The U.S. Capitol already has a Christmas tree, but Congress just created a second one for good measure. A $650 billion package of tax cuts, credits and “extenders” passed the House on Thursday, and a $1.1 trillion spending plan that would keep Washington funded through September is expected to pass today. Combined, the two bills have more glittering decorations and gifts than any evergreen anywhere.
Nevadans were on Santa’s “nice” list. The best present, hands down, was the permanent extension of the federal deduction for state and local sales taxes.
After being repealed in 1986, the sales tax deduction was reinstated in 2004, but with a significant change: Instead of allowing Americans to deduct both their state income and sales taxes, as they could through 1986, Congress forced Americans to choose one levy or the other. The deduction had been reauthorized every other year since, allowed to die before being resurrected and extended.
Nevada is one of seven states that do not have any kind of income tax and fund government largely through sales taxes. About a quarter of the state’s taxpayers have claimed the deduction previously.
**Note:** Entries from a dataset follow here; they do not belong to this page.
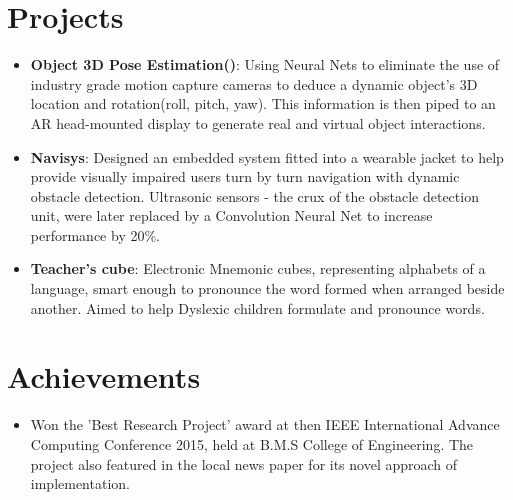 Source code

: \documentclass[letterpaper,11pt]{article}
\newcommand{\resumeItem}[2]{
  \item\small{
    \textbf{#1}{: #2 \vspace{-2pt}}
  }
}
\newcommand{\resumePoint}[1]{
  \item\small{#1}
}
\newcommand{\resumeSubItem}[2]{\resumeItem{#1}{#2}\vspace{-4pt}}
\newcommand{\resumeSubHeadingListStart}{\begin{itemize}[leftmargin=*]}
\newcommand{\resumeSubHeadingListEnd}{\end{itemize}\vspace{-10pt}}
\begin{document}
\section{Projects}
  \resumeSubHeadingListStart
    \resumeSubItem{Object 3D Pose Estimation()}
      {Using Neural Nets to eliminate the use of industry grade motion capture cameras to deduce a dynamic object\rq s 3D location and rotation(roll, pitch, yaw). This information is then piped to an AR head-mounted display to generate real and virtual object interactions.}
    \resumeSubItem{Navisys}
      {Designed an embedded system fitted into a wearable jacket to help provide visually impaired users turn by turn navigation with dynamic obstacle detection. Ultrasonic sensors - the crux of the obstacle detection unit, were later replaced by a Convolution Neural Net to increase performance by 20\%.}
    \resumeSubItem{Teacher\rq s cube}
      {Electronic Mnemonic cubes, representing alphabets of a language, smart enough to pronounce the word formed when arranged  beside another. Aimed to help Dyslexic children formulate and pronounce words.}
    \resumeSubHeadingListEnd

\section{Achievements}
  \resumeSubHeadingListStart
    \resumePoint{Won the 'Best Research Project' award at then IEEE International Advance Computing Conference 2015, held at B.M.S College of Engineering. The project also featured in the local news paper for its novel approach of implementation.}
  \resumeSubHeadingListEnd
\end{document}
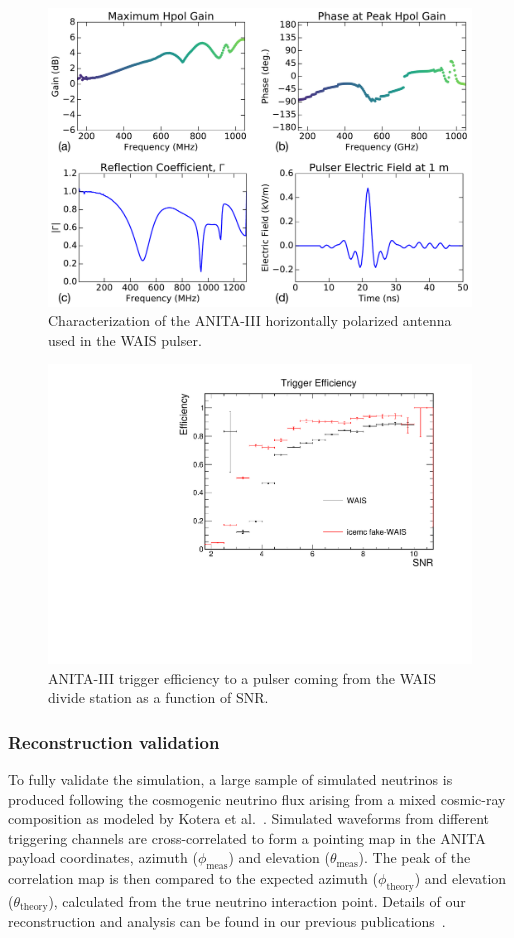 \begin{figure}
\centering
\includegraphics[width=\linewidth]{./Figs/waisPulser.pdf}
\caption{Characterization of the ANITA-III horizontally polarized antenna used in the WAIS pulser.}
\label{fig:waisPulser}
\end{figure}

\begin{figure}
\centering
\includegraphics[width=.5\linewidth]{./Figs/Efficiency_WAIS.pdf}
\caption{ANITA-III trigger efficiency to a pulser coming from the WAIS divide station as a function of SNR.}
\label{fig:waisEff}
\end{figure}

\subsubsection{Reconstruction validation}
\label{subsec:ANITA_validation_reconstruction}
To fully validate the simulation, a large sample of simulated
neutrinos is produced following the cosmogenic neutrino flux arising from a mixed cosmic-ray composition as modeled by Kotera et al.~\cite{kotera}.
Simulated waveforms from different triggering channels are
cross-correlated to form a pointing map in the ANITA payload
coordinates, azimuth ($\phi_{\mathrm{meas}}$) and elevation
($\theta_{\mathrm{meas}}$). 
The peak of the correlation map is then compared to the expected
azimuth ($\phi_{\mathrm{theory}}$) and elevation
($\theta_{\mathrm{theory}}$), calculated from the true neutrino interaction point.
Details of our reconstruction and analysis can be found in our
previous publications~\cite{ANITA1paper,ANITA2paper,romero2015interferometric}.

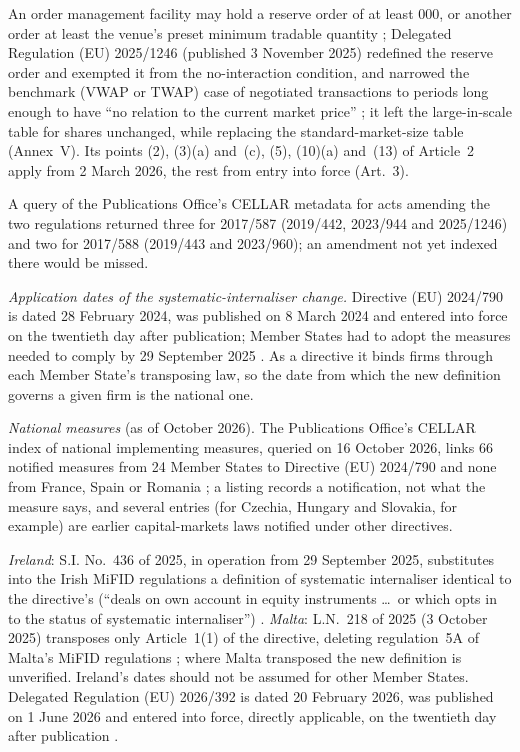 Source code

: \begin{qfrule}
An order management facility may hold a reserve order of at least 000, or another order at least the venue's preset minimum tradable quantity \citep[Art.~8(2)]{eu-rts1-2017-587}; Delegated Regulation (EU) 2025/1246 (published 3 November 2025) redefined the reserve order and exempted it from the no-interaction condition, and narrowed the benchmark (VWAP or TWAP) case of negotiated transactions to periods long enough to have ``no relation to the current market price'' \citep[Art.~2(4) and~(6)]{eu-rts1-amend-2025-1246}; it left the large-in-scale table for shares unchanged, while replacing the standard-market-size table (Annex~V). Its points (2), (3)(a) and~(c), (5), (10)(a) and~(13) of Article~2 apply from 2 March 2026, the rest from entry into force (Art.~3).

A query of the Publications Office's CELLAR metadata for acts amending the two regulations returned three for 2017/587 (2019/442, 2023/944 and 2025/1246) and two for 2017/588 (2019/443 and 2023/960); an amendment not yet indexed there would be missed.

 \emph{Application dates of the systematic-internaliser change.} Directive (EU) 2024/790 is dated 28 February 2024, was published on 8 March 2024 and entered into force on the twentieth day after publication; Member States had to adopt the measures needed to comply by 29 September 2025 \citep[Arts.~2(1) and~3]{eu-dir-2024-790}. As a directive it binds firms through each Member State's transposing law, so the date from which the new definition governs a given firm is the national one.

\emph{National measures} (as of October 2026). The Publications Office's CELLAR index of national implementing measures, queried on 16 October 2026, links 66 notified measures from 24 Member States to Directive (EU) 2024/790 and none from France, Spain or Romania \citep[query of national implementing measures]{eu-nim-2024-790}; a listing records a notification, not what the measure says, and several entries (for Czechia, Hungary and Slovakia, for example) are earlier capital-markets laws notified under other directives.

\emph{Ireland}: S.I. No.~436 of 2025, in operation from 29 September 2025, substitutes into the Irish MiFID regulations a definition of systematic internaliser identical to the directive's (``deals on own account in equity instruments \dots\ or which opts in to the status of systematic internaliser'') \citep[regs~1 and~4(c)]{ie-si-436-2025}. \emph{Malta}: L.N.~218 of 2025 (3 October 2025) transposes only Article~1(1) of the directive, deleting regulation~5A of Malta's MiFID regulations \citep[regs~1(2) and~2]{mt-ln-218-2025}; where Malta transposed the new definition is unverified. Ireland's dates should not be assumed for other Member States. Delegated Regulation (EU) 2026/392 is dated 20 February 2026, was published on 1 June 2026 and entered into force, directly applicable, on the twentieth day after publication \citep[Art.~2]{eu-reg-del-2026-392}.


\end{qfrule}

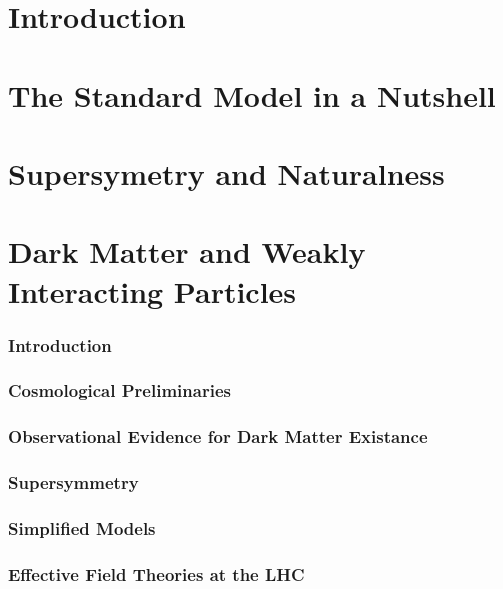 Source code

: \chapter{Introduction}
\chapter{The Standard Model in a Nutshell}
\chapter{Supersymetry and Naturalness}
\chapter{Dark Matter and Weakly Interacting Particles}
\subsection{Introduction}
\subsection{Cosmological Preliminaries}
\subsection{Observational Evidence for Dark Matter Existance}
\subsection{Supersymmetry}
\subsection{Simplified Models}
\subsection{Effective Field Theories at the LHC}

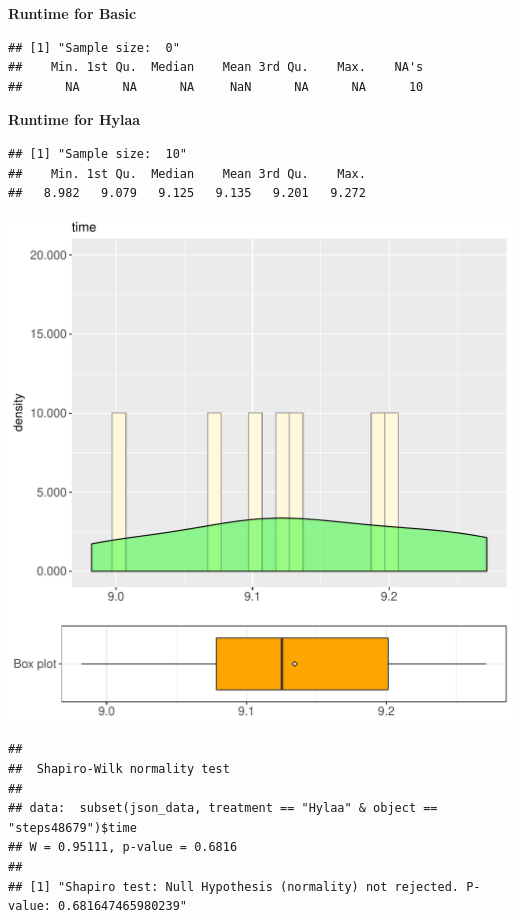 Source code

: \documentclass{article}\usepackage[]{graphicx}\usepackage[]{color}
\makeatletter
\def\maxwidth{ %
  \ifdim\Gin@nat@width>\linewidth
    \linewidth
  \else
    \Gin@nat@width
  \fi
}
\newenvironment{kframe}{%
 \def\at@end@of@kframe{}%
 \ifinner\ifhmode%
  \def\at@end@of@kframe{\end{minipage}}%
  \begin{minipage}{\columnwidth}%
 \fi\fi%
 \def\FrameCommand##1{\hskip\@totalleftmargin \hskip-\fboxsep
 \colorbox{shadecolor}{##1}\hskip-\fboxsep
     \hskip-\linewidth \hskip-\@totalleftmargin \hskip\columnwidth}%
 \MakeFramed {\advance\hsize-\width
   \@totalleftmargin\z@ \linewidth\hsize
   \@setminipage}}%
 {\par\unskip\endMakeFramed%
 \at@end@of@kframe}
\newenvironment{knitrout}{}{} %
\makeatother
\begin{document}
 \textbf{Runtime for Basic}
\begin{knitrout}
\color{fgcolor}\begin{kframe}
\begin{verbatim}
## [1] "Sample size:  0"
##    Min. 1st Qu.  Median    Mean 3rd Qu.    Max.    NA's 
##      NA      NA      NA     NaN      NA      NA      10
\end{verbatim}
\end{kframe}
\end{knitrout}
 \textbf{Runtime for Hylaa}
\begin{knitrout}
\color{fgcolor}\begin{kframe}
\begin{verbatim}
## [1] "Sample size:  10"
##    Min. 1st Qu.  Median    Mean 3rd Qu.    Max. 
##   8.982   9.079   9.125   9.135   9.201   9.272
\end{verbatim}
\end{kframe}
\includegraphics[width=\maxwidth]{figure/RH3_Hylaa_steps48679-1} 
\begin{kframe}\begin{verbatim}
## 
## 	Shapiro-Wilk normality test
## 
## data:  subset(json_data, treatment == "Hylaa" & object == "steps48679")$time
## W = 0.95111, p-value = 0.6816
## 
## [1] "Shapiro test: Null Hypothesis (normality) not rejected. P-value: 0.681647465980239"
\end{verbatim}
\end{kframe}
\end{knitrout}
  
\end{document}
Allowing the sales tax deduction to expire, while letting residents of states with income taxes retain that break, would have been grossly unfair, because residents of states that have no income tax suddenly would bear a disproportionate share of the federal tax burden.
Thanks to the tax extender bill, the biennial uncertainty surrounding the sales tax deduction finally dies. Hallelujah.
The current earned income tax credit and child tax credit, which were increased in 2009 to provide American families some relief during the Great Recession, will be made permanent, as will deductions for small business expensing and teacher-purchased classroom supplies. And lawmakers provided a two-year extension of the tax waiver for homeowners who receive principal reductions on underwater mortgages or complete short sales of their homes, which means they can’t be taxed on whatever relief they received this year or might receive next year. About 19 percent of Nevada mortgages are still underwater, the highest rate in the nation. Government interventions have slowed the housing recovery. Here’s hoping this extension of the housing tax break is the last.
As part of a broad compromise between the two major parties, which required the tax extenders and spending plan to be split into two bills, Democrats gained a five-year extension of tax credits for wind, solar, geothermal and the rest of the renewable sector. Thus, the mature green energy industry won’t have to stand on its own until the end of this decade at the soonest. Talk about coddling. However, the compromise also includes the end of the country’s 40-year ban on domestic oil exports, a provision vital to saving American oil jobs at a time of low crude prices and oversupply.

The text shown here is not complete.